Scotland's First Minister Nicola Sturgeon chairs an emergency cabinet meeting in Edinburgh, Scotland on June 25, 2016. EPA/JANE BARLOW

Since Thursday’s narrow referendum vote to leave the European Union, British Prime Minister David Cameron resigned, while his likely successor, Brexit champion Boris Johnson, seemed to be realizing the unfathomable mess he had created for himself to deal with.

At the same time, Labour MPs are entangled in a bitter, unresolvable and very public effort to dump their leader, Jeremy Corbyn — who looks likely to be re-elected by rank-and-file party members if he is ejected.

Is there a British political figure who has any credibility left?

There is. But she doesn’t work in London, but 400 miles to the north, in Edinburgh, Scotland. For those who want to save the United Kingdom, her position is a disappointment. She wants to save her country from it.

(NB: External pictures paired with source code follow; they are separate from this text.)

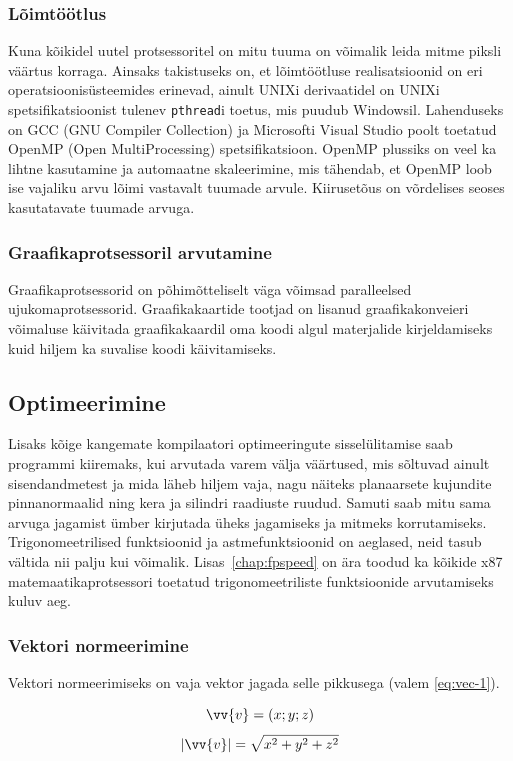 \documentclass[a4paper,12pt]{report}
\renewcommand{\vec}[1]{\vv{#1}}
\begin{document}
\subsubsection{Lõimtöötlus}
Kuna kõikidel uutel protsessoritel on mitu tuuma on võimalik leida mitme
piksli väärtus korraga. Ainsaks takistuseks on, et lõimtöötluse realisatsioonid
on eri operatsiooni\-süstee\-mides erinevad, ainult UNIXi derivaatidel on
UNIXi spetsifikatsioonist tulenev \texttt{pthread}i toetus, mis puudub
Windowsil. Lahenduseks on GCC (GNU Compiler Collection) ja Microsofti
Visual Studio poolt toetatud OpenMP (Open MultiProcessing) spetsifikatsioon.
OpenMP plussiks on veel ka lihtne kasutamine ja automaatne skaleerimine,
mis tähendab, et OpenMP loob ise vajaliku arvu lõimi vastavalt tuumade
arvule. Kiirusetõus on võrdelises seoses kasutatavate tuumade arvuga.

\subsubsection{Graafikaprotsessoril arvutamine}
Graafikaprotsessorid on põhimõtteliselt väga võimsad paralleelsed
ujukomaprotsessorid. Graafikakaartide tootjad on lisanud graafikakonveieri
võimaluse käivitada graafikakaardil oma koodi algul materjalide kirjeldamiseks
kuid hiljem ka suvalise koodi käivitamiseks.

\subsection{Optimeerimine}
Lisaks kõige kangemate kompilaatori optimeeringute sisselülitamise saab
programmi kii\-re\-maks, kui arvutada varem välja väärtused, mis sõltuvad
ainult sisendandmetest ja mida läheb hiljem vaja, nagu näiteks planaarsete
kujundite pinnanormaalid ning kera ja si\-lind\-ri raadiuste ruudud. Samuti
saab mitu sama arvuga jagamist ümber kirjutada üheks jagamiseks ja mitmeks
korrutamiseks. Trigonomeetrilised funktsioonid ja astmefunktsioonid on
aeglased, neid tasub vältida nii palju kui võimalik. Lisas~\ref{chap:fpspeed}
on ära toodud ka kõikide x87 matemaatikaprotsessori toetatud trigonomeetriliste
funktsioonide arvutamiseks kuluv aeg.

\subsubsection{Vektori normeerimine}
Vektori normeerimiseks on vaja vektor jagada selle pikkusega (valem \ref{eq:vec-1}).

\[\vec v = (x; y; z)\]
\begin{equation} \label{eq:vec-1}
|\vec v| = \sqrt{x^2 + y^2 + z^2}
\end{equation}
\end{document}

Nicola Sturgeon leads the Scottish National Party, the separatist party that holds power in the Scottish Parliament. As Scottish First Minister, she holds a position somewhat like a Canadian provincial premier, in this case more specifically a Parti Quebecois premier. (The SNP has a minority government, but with the Scottish Green Party, which is also separatist, there is a separatist majority in Edinburgh.)

Sturgeon opposed Brexit, as did most Scottish voters — 62 per cent voted to stay in the EU, as opposed to 48 per cent in the UK as a whole.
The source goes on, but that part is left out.